**Aim of the task:** Scan each line of the records for the word "Gordon" and extract the ones that have it.

**Material supplied:**
────────────────

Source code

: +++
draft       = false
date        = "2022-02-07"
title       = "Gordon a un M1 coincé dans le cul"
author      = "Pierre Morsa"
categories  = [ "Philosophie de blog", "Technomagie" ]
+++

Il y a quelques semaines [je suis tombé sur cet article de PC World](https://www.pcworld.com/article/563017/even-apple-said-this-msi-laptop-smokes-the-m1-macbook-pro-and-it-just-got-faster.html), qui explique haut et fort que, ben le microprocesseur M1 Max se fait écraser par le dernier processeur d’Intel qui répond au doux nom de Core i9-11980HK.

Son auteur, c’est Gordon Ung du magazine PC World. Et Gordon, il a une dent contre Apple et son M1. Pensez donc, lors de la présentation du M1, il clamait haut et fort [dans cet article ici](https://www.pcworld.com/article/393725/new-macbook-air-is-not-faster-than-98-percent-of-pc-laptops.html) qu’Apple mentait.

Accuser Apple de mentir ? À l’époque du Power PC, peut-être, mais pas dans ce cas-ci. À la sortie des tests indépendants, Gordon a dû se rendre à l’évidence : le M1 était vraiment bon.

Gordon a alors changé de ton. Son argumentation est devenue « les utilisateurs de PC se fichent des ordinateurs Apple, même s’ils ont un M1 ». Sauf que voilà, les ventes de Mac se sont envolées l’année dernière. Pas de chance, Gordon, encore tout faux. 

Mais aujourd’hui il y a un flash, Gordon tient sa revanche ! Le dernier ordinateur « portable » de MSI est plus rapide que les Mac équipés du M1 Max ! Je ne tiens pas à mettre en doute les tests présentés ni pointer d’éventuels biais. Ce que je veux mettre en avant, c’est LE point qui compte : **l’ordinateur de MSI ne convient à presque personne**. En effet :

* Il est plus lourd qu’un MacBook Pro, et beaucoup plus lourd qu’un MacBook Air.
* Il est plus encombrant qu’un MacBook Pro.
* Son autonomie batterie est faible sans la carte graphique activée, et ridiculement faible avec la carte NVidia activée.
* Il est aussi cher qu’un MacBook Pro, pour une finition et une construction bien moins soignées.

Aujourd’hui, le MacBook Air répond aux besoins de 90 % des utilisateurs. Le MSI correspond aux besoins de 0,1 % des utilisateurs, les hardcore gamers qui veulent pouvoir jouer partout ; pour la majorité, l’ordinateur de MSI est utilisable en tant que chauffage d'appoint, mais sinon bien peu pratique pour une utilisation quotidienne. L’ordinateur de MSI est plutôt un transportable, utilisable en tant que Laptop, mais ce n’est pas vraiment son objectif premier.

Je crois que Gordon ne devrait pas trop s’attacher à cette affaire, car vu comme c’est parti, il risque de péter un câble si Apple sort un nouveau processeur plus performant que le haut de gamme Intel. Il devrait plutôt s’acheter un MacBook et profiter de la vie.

────────────────

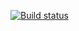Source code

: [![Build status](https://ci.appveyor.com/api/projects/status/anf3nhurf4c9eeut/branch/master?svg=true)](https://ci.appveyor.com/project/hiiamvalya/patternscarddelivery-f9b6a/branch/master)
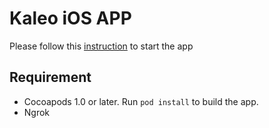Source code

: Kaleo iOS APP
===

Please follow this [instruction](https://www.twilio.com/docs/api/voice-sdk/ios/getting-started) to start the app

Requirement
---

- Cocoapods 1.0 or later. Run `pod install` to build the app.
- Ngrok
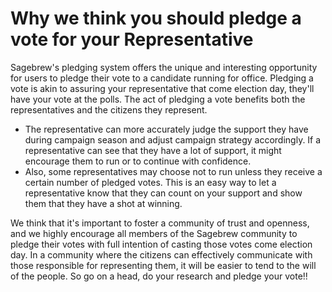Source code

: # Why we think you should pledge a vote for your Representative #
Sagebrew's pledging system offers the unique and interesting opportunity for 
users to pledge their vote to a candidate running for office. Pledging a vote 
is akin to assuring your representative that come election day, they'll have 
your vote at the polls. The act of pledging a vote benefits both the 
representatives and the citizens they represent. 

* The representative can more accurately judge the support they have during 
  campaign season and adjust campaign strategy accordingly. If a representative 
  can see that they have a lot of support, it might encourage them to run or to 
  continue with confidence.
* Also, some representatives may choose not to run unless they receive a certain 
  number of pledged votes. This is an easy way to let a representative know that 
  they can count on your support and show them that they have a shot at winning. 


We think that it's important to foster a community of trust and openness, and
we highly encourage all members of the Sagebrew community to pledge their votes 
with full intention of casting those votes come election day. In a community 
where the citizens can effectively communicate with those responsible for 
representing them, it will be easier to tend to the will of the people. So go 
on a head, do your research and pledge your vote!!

────────────────

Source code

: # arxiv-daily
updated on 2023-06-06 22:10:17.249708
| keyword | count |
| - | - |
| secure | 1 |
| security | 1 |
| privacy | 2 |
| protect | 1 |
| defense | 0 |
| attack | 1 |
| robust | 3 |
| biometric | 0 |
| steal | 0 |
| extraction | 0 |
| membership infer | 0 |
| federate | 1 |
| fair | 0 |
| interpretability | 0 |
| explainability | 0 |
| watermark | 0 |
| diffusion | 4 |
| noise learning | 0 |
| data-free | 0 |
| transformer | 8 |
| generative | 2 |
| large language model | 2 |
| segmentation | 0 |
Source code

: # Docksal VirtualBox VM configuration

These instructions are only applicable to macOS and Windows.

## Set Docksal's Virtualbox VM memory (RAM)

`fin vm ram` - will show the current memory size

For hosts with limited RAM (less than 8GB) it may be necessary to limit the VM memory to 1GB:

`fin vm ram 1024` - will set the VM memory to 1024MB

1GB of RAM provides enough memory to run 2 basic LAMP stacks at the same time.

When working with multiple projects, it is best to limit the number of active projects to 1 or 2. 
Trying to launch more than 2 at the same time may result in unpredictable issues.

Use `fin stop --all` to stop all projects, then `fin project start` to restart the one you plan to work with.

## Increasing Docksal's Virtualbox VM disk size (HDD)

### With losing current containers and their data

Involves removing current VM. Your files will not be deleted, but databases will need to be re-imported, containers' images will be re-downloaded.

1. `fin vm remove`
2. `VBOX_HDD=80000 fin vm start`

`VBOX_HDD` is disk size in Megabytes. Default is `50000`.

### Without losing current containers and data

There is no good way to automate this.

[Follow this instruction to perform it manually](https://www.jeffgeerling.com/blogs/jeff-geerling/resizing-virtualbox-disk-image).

────────────────

**Problem solution:**
title       = "Gordon a un M1 coincé dans le cul"
Son auteur, c’est Gordon Ung du magazine PC World. Et Gordon, il a une dent contre Apple et son M1. Pensez donc, lors de la présentation du M1, il clamait haut et fort [dans cet article ici](https://www.pcworld.com/article/393725/new-macbook-air-is-not-faster-than-98-percent-of-pc-laptops.html) qu’Apple mentait.
Accuser Apple de mentir ? À l’époque du Power PC, peut-être, mais pas dans ce cas-ci. À la sortie des tests indépendants, Gordon a dû se rendre à l’évidence : le M1 était vraiment bon.
Gordon a alors changé de ton. Son argumentation est devenue « les utilisateurs de PC se fichent des ordinateurs Apple, même s’ils ont un M1 ». Sauf que voilà, les ventes de Mac se sont envolées l’année dernière. Pas de chance, Gordon, encore tout faux. 
Mais aujourd’hui il y a un flash, Gordon tient sa revanche ! Le dernier ordinateur « portable » de MSI est plus rapide que les Mac équipés du M1 Max ! Je ne tiens pas à mettre en doute les tests présentés ni pointer d’éventuels biais. Ce que je veux mettre en avant, c’est LE point qui compte : **l’ordinateur de MSI ne convient à presque personne**. En effet :
Je crois que Gordon ne devrait pas trop s’attacher à cette affaire, car vu comme c’est parti, il risque de péter un câble si Apple sort un nouveau processeur plus performant que le haut de gamme Intel. Il devrait plutôt s’acheter un MacBook et profiter de la vie.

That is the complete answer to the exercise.